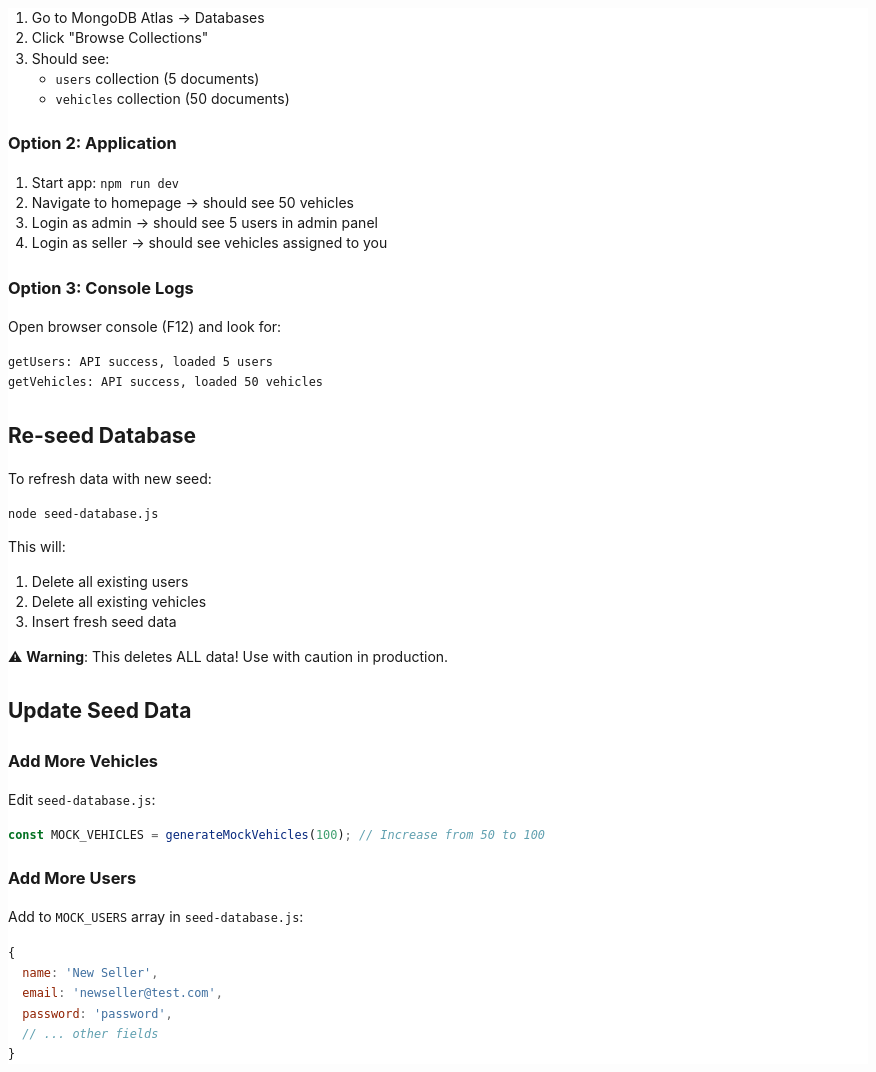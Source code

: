 1. Go to MongoDB Atlas → Databases
2. Click "Browse Collections"
3. Should see:
   - `users` collection (5 documents)
   - `vehicles` collection (50 documents)

### Option 2: Application

1. Start app: `npm run dev`
2. Navigate to homepage → should see 50 vehicles
3. Login as admin → should see 5 users in admin panel
4. Login as seller → should see vehicles assigned to you

### Option 3: Console Logs

Open browser console (F12) and look for:
```
getUsers: API success, loaded 5 users
getVehicles: API success, loaded 50 vehicles
```

## Re-seed Database

To refresh data with new seed:

```bash
node seed-database.js
```

This will:
1. Delete all existing users
2. Delete all existing vehicles
3. Insert fresh seed data

⚠️ **Warning**: This deletes ALL data! Use with caution in production.

## Update Seed Data

### Add More Vehicles

Edit `seed-database.js`:

```javascript
const MOCK_VEHICLES = generateMockVehicles(100); // Increase from 50 to 100
```

### Add More Users

Add to `MOCK_USERS` array in `seed-database.js`:

```javascript
{
  name: 'New Seller',
  email: 'newseller@test.com',
  password: 'password',
  // ... other fields
}
```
——
What you have to do -> Search the listing above for the string "success". Copy every line that contains it.

Output for this task ->
getUsers: API success, loaded 5 users
getVehicles: API success, loaded 50 vehicles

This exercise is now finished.